But the resemblance between woke and the Reformation goes beyond means to content. Both begin in universities. Both have a strong streak of solipsism: “my truth” now; Luther’s straining at the stool for an understanding of God’s grace then. Both are consciously elite movements: the “elect” then and the woke now. Both obsess about the minutiae of language. And both take an academic idea and use it to delegitimate the targeted power structure.

Luther’s doctrine of justification by faith alone rendered the whole structure of the late medieval Church redundant, since it was based on the idea that salvation was earned by good works or indeed bought by hard cash. Similarly the woke attempt to frame Black slavery as the original sin of the Anglo-Saxon world is intended to destroy the claim of either the American constitution or British history to embody a just political settlement.

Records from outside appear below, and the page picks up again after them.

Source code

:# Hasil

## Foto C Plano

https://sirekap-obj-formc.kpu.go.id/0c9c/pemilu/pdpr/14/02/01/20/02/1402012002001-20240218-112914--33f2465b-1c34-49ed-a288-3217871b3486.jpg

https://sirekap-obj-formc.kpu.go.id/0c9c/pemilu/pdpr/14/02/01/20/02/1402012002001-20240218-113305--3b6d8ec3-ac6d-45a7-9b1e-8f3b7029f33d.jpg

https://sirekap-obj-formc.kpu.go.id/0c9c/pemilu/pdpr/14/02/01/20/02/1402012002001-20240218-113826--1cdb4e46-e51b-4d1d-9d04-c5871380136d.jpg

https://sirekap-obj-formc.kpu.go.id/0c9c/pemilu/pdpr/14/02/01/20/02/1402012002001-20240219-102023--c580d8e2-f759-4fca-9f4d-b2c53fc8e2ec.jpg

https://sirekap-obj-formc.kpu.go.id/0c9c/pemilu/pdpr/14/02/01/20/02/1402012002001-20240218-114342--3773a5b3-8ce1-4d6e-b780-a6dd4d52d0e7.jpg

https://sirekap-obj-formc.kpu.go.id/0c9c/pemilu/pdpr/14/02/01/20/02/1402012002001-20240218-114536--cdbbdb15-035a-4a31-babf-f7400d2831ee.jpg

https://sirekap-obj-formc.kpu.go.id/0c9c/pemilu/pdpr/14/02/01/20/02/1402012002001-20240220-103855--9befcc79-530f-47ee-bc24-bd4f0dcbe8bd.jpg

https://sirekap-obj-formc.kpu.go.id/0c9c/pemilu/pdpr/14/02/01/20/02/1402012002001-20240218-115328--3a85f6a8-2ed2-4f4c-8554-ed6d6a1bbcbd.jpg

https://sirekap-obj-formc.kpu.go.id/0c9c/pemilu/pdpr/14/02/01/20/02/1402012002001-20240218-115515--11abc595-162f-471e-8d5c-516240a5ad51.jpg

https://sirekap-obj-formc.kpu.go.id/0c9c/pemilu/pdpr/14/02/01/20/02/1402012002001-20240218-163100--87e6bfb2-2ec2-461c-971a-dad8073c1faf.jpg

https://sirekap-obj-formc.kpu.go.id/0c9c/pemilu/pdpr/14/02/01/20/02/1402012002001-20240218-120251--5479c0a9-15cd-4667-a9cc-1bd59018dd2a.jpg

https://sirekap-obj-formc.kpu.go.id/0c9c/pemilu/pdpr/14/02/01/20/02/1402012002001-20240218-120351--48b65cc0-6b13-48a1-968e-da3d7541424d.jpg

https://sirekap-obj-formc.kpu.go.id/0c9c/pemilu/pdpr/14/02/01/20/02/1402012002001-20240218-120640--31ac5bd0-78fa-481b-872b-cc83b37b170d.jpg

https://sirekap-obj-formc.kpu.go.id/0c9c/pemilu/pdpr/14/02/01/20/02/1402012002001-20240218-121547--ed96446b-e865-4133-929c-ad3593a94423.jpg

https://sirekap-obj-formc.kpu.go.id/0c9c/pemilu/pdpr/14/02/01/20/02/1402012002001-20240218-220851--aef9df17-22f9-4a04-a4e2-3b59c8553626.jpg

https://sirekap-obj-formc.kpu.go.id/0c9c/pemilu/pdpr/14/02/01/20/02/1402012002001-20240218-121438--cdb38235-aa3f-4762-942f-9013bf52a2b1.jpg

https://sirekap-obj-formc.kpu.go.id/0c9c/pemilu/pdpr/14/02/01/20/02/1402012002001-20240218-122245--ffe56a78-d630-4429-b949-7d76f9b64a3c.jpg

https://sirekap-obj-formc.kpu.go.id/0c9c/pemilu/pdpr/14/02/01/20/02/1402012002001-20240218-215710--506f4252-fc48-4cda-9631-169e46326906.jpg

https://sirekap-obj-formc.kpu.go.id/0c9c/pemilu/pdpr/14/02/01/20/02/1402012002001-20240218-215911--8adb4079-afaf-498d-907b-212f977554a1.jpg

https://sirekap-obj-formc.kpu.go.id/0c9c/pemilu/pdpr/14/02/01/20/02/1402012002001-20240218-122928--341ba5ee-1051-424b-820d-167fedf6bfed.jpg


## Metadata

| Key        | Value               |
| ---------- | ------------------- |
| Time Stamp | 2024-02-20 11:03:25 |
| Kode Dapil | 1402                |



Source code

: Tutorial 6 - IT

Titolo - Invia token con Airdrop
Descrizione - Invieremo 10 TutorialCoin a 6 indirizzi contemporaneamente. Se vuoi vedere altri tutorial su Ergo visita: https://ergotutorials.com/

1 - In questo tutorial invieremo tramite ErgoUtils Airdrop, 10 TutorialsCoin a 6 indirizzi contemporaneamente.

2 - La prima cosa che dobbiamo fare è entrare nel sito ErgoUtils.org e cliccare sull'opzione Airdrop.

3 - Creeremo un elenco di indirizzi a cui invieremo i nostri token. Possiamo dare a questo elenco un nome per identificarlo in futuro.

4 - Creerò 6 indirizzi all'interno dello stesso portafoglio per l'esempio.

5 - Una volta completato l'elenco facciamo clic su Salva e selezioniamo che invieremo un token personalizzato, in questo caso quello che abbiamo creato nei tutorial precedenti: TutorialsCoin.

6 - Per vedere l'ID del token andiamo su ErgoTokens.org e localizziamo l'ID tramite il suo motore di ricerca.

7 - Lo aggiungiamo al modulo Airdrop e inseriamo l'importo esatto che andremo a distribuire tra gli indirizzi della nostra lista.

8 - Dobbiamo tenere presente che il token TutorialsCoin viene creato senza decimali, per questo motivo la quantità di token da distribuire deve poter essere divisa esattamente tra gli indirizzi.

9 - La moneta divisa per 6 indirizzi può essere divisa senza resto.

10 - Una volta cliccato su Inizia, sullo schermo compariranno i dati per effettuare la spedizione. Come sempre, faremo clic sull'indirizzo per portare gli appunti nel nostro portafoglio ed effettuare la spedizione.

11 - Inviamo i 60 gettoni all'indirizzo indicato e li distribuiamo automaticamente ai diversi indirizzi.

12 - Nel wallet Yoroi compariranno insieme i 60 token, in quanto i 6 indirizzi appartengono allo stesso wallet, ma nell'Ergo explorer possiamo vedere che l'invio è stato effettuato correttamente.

Two principal conclusions arise. First, that the neo-religious aspects of woke, noted by many observers, are not accidental but substantial and intrinsic. In other words that woke (whether you like it or not) is a real Puritan reformation. Which would suggest in turn that our culture wars are all too likely to turn into real ones too. 

The signs are clear in the USA. Here we can console ourselves that the Puritan victory in the seventeenth-century Civil Wars was a brief and Pyrrhic one before the Erastianism of the English state, inherited from Henry VIII, put religion back in its place. So may it be with woke!